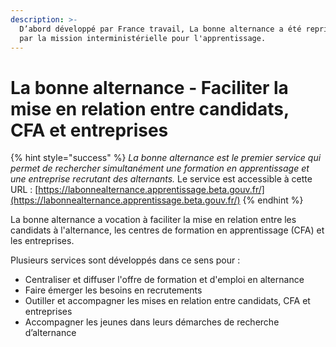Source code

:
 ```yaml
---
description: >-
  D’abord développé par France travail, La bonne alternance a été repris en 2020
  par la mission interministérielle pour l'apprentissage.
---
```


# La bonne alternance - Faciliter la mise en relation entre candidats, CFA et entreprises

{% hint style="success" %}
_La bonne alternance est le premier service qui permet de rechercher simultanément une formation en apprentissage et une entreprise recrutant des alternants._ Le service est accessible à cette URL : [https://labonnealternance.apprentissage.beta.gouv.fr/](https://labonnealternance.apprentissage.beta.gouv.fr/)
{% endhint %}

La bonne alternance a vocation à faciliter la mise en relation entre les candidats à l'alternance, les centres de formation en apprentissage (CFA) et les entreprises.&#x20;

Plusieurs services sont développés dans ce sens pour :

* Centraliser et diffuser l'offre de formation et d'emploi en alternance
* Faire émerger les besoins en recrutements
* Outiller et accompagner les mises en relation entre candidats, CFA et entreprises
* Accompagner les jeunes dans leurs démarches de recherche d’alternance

* The task: All that should be returned is the run of lines from the start of the entries above to the line bearing "besoins en recrutements", each exact, with pictures omitted.

* Exercise response:
Source code

:
 ```yaml
---
description: >-
  D’abord développé par France travail, La bonne alternance a été repris en 2020
  par la mission interministérielle pour l'apprentissage.
---
```


# La bonne alternance - Faciliter la mise en relation entre candidats, CFA et entreprises

{% hint style="success" %}
_La bonne alternance est le premier service qui permet de rechercher simultanément une formation en apprentissage et une entreprise recrutant des alternants._ Le service est accessible à cette URL : [https://labonnealternance.apprentissage.beta.gouv.fr/](https://labonnealternance.apprentissage.beta.gouv.fr/)
{% endhint %}

La bonne alternance a vocation à faciliter la mise en relation entre les candidats à l'alternance, les centres de formation en apprentissage (CFA) et les entreprises.&#x20;

Plusieurs services sont développés dans ce sens pour :

* Centraliser et diffuser l'offre de formation et d'emploi en alternance
* Faire émerger les besoins en recrutements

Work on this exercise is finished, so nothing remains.